Bald EagleAudubon has a long history of working to remove toxins from our environment and toxic lead shot is no different. Every year, eagles, swans, ducks, and other birds get sick and die when they ingest lead shot that remains in wetlands, waterways, and injured or leftover game after a hunt. Just one or two lead pellets is enough to kill a Bald Eagle.

The Minnesota Department of Natural Resources has proposed a rule change that would ban the use of toxic lead shot within certain wildlife management areas (WMAs) and when hunting rails and snipe statewide. Audubon Minnesota supports this proposed rule change because it allows for a reasonable, phased-in approach toward minimizing unintended bird deaths and reducing lead shot deposited on our public lands.

As the DNR works to finalize the rule change next year, we’ll need you to advocate for the use of nontoxic ammunition on WMAs. Learn more about this issue by visiting mn.audubon.org and watch for updates in the next newsletter.

Audubon Minnesota in Action at the Legislature

By Molly Pederson, Executive Director, Audubon MN & Kimberly Scott, Legislative Liaison 

Minnesota is a better place for birds and people because of your commitment to fighting for clean water, reducing carbon pollution, and making homes and communities more bird-friendly. Regardless of political affiliation, we must continue to work together as conservationists to address issues that impact us all.

The Minnesota Legislature kicks off the 2017 legislative session on January 3rd. Your voice is needed to protect, restore, and conserve our natural resources.

What to Expect 

This will be the first year of the legislative biennium, which means legislators will focus on funding the state’s budget. In order to pass a new budget or make other legislative changes, Republicans will need Democratic Governor Mark Dayton’s approval. Gov. Dayton has signaled his continued desire to support clean water programs and policies and Audubon Minnesota will assist those efforts by advocating for budget outcomes that promote clean water.

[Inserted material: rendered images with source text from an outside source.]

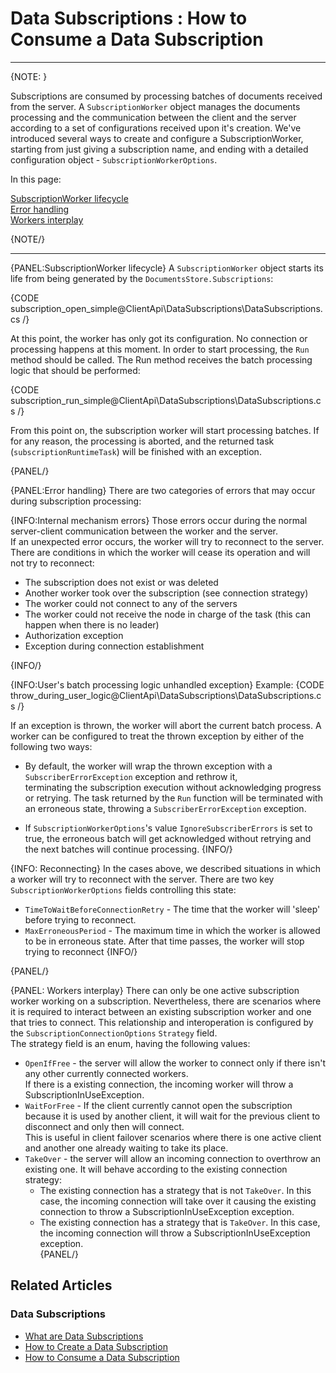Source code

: ﻿# Data Subscriptions : How to Consume a Data Subscription

---

{NOTE: }

Subscriptions are consumed by processing batches of documents received from the server. 
A `SubscriptionWorker` object manages the documents processing and the communication between the client and the server according to a set of configurations received upon it's creation. 
We've introduced several ways to create and configure a SubscriptionWorker, starting from just giving a subscription name, and ending with a detailed configuration object - `SubscriptionWorkerOptions`.

In this page:

[SubscriptionWorker lifecycle](../../../client-api/data-subscriptions/subscription-consumption/how-to-consume-data-subscription#subscriptionworker-lifecycle)  
[Error handling](../../../client-api/data-subscriptions/subscription-consumption/how-to-consume-data-subscription#error-handling)  
[Workers interplay](../../../client-api/data-subscriptions/subscription-consumption/how-to-consume-data-subscription#workers-interplay)

{NOTE/}

---

{PANEL:SubscriptionWorker lifecycle}
A `SubscriptionWorker` object starts its life from being generated by the `DocumentsStore.Subscriptions`:

{CODE subscription_open_simple@ClientApi\DataSubscriptions\DataSubscriptions.cs /}

At this point, the worker has only got its configuration. No connection or processing happens at this moment. 
In order to start processing, the `Run` method should be called. The Run method receives the batch processing logic that should be performed:

{CODE subscription_run_simple@ClientApi\DataSubscriptions\DataSubscriptions.cs /}

From this point on, the subscription worker will start processing batches. If for any reason, the processing is aborted, and the returned task (`subscriptionRuntimeTask`) will be finished with an exception.

{PANEL/}


{PANEL:Error handling}
There are two categories of errors that may occur during subscription processing:

{INFO:Internal mechanism errors}
Those errors occur during the normal server-client communication between the worker and the server.  
If an unexpected error occurs, the worker will try to reconnect to the server. There are conditions in which the worker will cease its operation and will not try to reconnect:  

* The subscription does not exist or was deleted  
* Another worker took over the subscription (see connection strategy)
* The worker could not connect to any of the servers
* The worker could not receive the node in charge of the task (this can happen when there is no leader)
* Authorization exception
* Exception during connection establishment

{INFO/}

{INFO:User's batch processing logic unhandled exception}
Example:
{CODE throw_during_user_logic@ClientApi\DataSubscriptions\DataSubscriptions.cs /}

If an exception is thrown, the worker will abort the current batch process. 
A worker can be configured to treat the thrown exception by either of the following two ways:  

* By default, the worker will wrap the thrown exception with a `SubscriberErrorException` exception and rethrow it,  
  terminating the subscription execution without acknowledging progress or retrying. The task returned by the `Run` function will
  be terminated with an erroneous state, throwing a `SubscriberErrorException` exception.

* If `SubscriptionWorkerOptions`'s value `IgnoreSubscriberErrors` is set to true, the erroneous batch will get acknowledged without retrying and the next batches will continue processing. 
{INFO/}

{INFO: Reconnecting}
In the cases above, we described situations in which a worker will try to reconnect with the server. There are two key `SubscriptionWorkerOptions` fields controlling this state:

*  `TimeToWaitBeforeConnectionRetry` - The time that the worker will 'sleep' before trying to reconnect.
* `MaxErroneousPeriod` - The maximum time in which the worker is allowed to be in erroneous state. After that time passes, the worker will stop trying to reconnect
{INFO/}


{PANEL/}

{PANEL: Workers interplay}
There can only be one active subscription worker working on a subscription. 
Nevertheless, there are scenarios where it is required to interact between an existing subscription worker and one that tries to connect. 
This relationship and interoperation is configured by the `SubscriptionConnectionOptions` `Strategy` field.  
The strategy field is an enum, having the following values:  

* `OpenIfFree` - the server will allow the worker to connect only if there isn't any other currently connected workers.  
  If there is a existing connection, the incoming worker will throw a SubscriptionInUseException.  
* `WaitForFree` - If the client currently cannot open the subscription because it is used by another client, it will wait for the previous client to disconnect and only then will connect.  
  This is useful in client failover scenarios where there is one active client and another one already waiting to take its place.  
* `TakeOver` - the server will allow an incoming connection to overthrow an existing one. It will behave according to the existing connection strategy:
  * The existing connection has a strategy that is not `TakeOver`. In this case, the incoming connection will take over it causing the existing connection to throw a SubscriptionInUseException exception.  
  * The existing connection has a strategy that is `TakeOver`. In this case, the incoming connection will throw a SubscriptionInUseException exception.  
{PANEL/}

## Related Articles

### Data Subscriptions

- [What are Data Subscriptions](../../../client-api/data-subscriptions/what-are-data-subscriptions)
- [How to Create a Data Subscription](../../../client-api/data-subscriptions/creation/how-to-create-data-subscription)
- [How to Consume a Data Subscription](../../../client-api/data-subscriptions/consumption/how-to-consume-data-subscription)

The 2017 legislative session is not a bonding year, however, both majorities have expressed interest in passing a pared down bonding bill.* An important project that was included in the 2016 bonding bill was funding for the Conservation Reserve Enhancement Program (CREP). CREP benefits clean water by helping landowners install and maintain perennial grasses and flowers on their most erodible acres. Many of you wrote and encouraged your legislators to support bonding for CREP last May. Because of your action and others, CREP was included in the 2016 bonding bill for $10 million. Disappointingly, the overall 2016 bonding package failed to pass the Legislature, but we will need your help again to appeal for the inclusion of CREP in any bonding bill considered this session.

Whether you are supporting clean water, habitat for birds, or renewable energy, your voice will make a difference. Audubon Minnesota will endeavor to keep you informed of relevant actions at the Minnesota Legislature and assist you in making your voice heard.

We can help by scheduling and facilitating discussion between you and your representatives at the State Capitol.

Watch for calls to action and consider meeting with your legislators in person to advocate for these important issues.

You can also make an impact by writing a personal letter or phone call.

The best way to support policies and state funding for birds is to get involved. Let us know how we can help you participate in our joint mission.

As a result of the election, below is an update on the make-up of the House and the Senate: 

Senate 

  • ? Republicans have a new majority, led by Majority Leader Paul Gazelka.
  • ? The Senate majority will be held by a single seat (34-33) which will likely necessitate a higher level of cooperation with the Democratic Farm-Labor minority, in order to, pass most legislation.
  • ? Senator Tom Bakk will serve as Minority Leader for the DFL.

House 

  • ? Republicans have an expanded majority in the House (76 seats), led by Speaker Kurt Daudt.
  • ? The DFL will hold 58 seats and be led by Minority Leader Melissa Hortman.

*Bonding dollars generally go towards repair, renovation, or replacement of publicly owned buildings, property, and land. The state raises money for these projects by selling bonds on the bond market and then pays debt service to pay off the bonds over time.